Each week, members of the WFPL News team spotlight interesting stories we’ve read and enjoyed, for your weekend reading pleasure:
Gabe Bullard: When I first saw “E.B. White” and “Xerox” in this headline, I thought of some kind of man vs. machine battle between one of my favorite nonfiction writers and my favorite X-pronounced-as-a-Z word (sorry, Xerxes). But, in fact, it’s a thoughtful exchange (more so on one side) between White and Xerox about a sponsored article in Esquire Magazine in 1976 (that’s right! sponsored articles aren’t an invention of the Internet age). Read E.B. White on the Free Press.
Laura Ellis: Not so much reading, but certainly freaking out about and puzzling over, respectively. For one thing, some researchers at Virginia Tech are developing a giant robot jellyfish that will destroy us all. It’s not a matter of if, but when. Read U.S. Navy Building Giant Robot Jellyfish for Spying.
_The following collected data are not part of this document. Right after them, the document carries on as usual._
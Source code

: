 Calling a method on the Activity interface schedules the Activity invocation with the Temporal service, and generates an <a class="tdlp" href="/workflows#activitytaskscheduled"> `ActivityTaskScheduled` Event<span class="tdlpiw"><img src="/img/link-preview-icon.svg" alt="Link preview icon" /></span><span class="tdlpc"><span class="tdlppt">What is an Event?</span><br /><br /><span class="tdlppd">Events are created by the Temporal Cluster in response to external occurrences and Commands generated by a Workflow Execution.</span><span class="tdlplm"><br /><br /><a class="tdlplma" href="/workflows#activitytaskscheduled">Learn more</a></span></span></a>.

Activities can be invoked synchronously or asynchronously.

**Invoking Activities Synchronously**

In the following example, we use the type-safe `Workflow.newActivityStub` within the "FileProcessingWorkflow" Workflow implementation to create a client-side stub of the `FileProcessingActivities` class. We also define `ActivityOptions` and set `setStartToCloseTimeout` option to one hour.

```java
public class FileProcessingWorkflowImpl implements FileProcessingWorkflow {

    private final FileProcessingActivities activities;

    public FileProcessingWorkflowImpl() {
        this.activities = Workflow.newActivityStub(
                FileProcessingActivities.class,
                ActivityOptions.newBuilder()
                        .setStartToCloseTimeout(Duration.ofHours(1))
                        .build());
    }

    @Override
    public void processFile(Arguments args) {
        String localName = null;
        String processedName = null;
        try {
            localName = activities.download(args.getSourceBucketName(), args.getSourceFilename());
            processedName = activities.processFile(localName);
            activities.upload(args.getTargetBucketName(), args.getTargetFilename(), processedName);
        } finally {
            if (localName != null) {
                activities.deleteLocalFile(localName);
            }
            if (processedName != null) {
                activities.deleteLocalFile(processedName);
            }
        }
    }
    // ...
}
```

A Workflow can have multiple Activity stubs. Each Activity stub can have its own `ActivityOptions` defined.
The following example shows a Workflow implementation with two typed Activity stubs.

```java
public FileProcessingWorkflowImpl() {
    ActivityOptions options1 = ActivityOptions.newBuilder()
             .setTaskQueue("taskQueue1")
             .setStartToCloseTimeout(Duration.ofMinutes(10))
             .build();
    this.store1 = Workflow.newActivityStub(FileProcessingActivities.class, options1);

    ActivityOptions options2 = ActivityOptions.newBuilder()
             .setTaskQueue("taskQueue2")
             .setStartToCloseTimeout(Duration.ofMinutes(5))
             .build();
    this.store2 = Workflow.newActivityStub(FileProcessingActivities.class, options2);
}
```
Bonus: In more risque news, (what time does this post go up again?) the attorney general and a gubernatorial candidate in Virginia want it to be illegal to get freaky in freaky ways. They’re trying to get the courts to reinstate the commonwealth’s sodomy law, which banned oral and anal sex. Read Virginia Gov. Candidate Cuccinelli Defending Law That Forbids Oral Sex.
Erin Keane: I heard Meg Wolitzer read from her new novel, The Interestings, at the AWP Conference in Boston last month. It’s a novel that follows a group of friends who meet as teens at a summer camp for talented kids through middle age. Her reading was part of a panel hosted by VIDA, an organization for women in literature that works to right the currently significant gender imbalance in the literary publishing landscape, an issue Wolitzer wrote about for last year in her New York Times Book Review essay, “The Second Shelf.” Read The Second Shelf.
This week, Wolitzer’s editor at Riverhead Books, Sarah McGrath, interviews the author for Slate about her book, about writing an urgent and “big” book, fighting for a gender neutral cover (no “coded images”—soft, figurative covers that subtly tell male readers that this book isn’t for them), and how editors and novelists work well together. Read Conversation Between Meg Wolitzer and Sarah McGrath.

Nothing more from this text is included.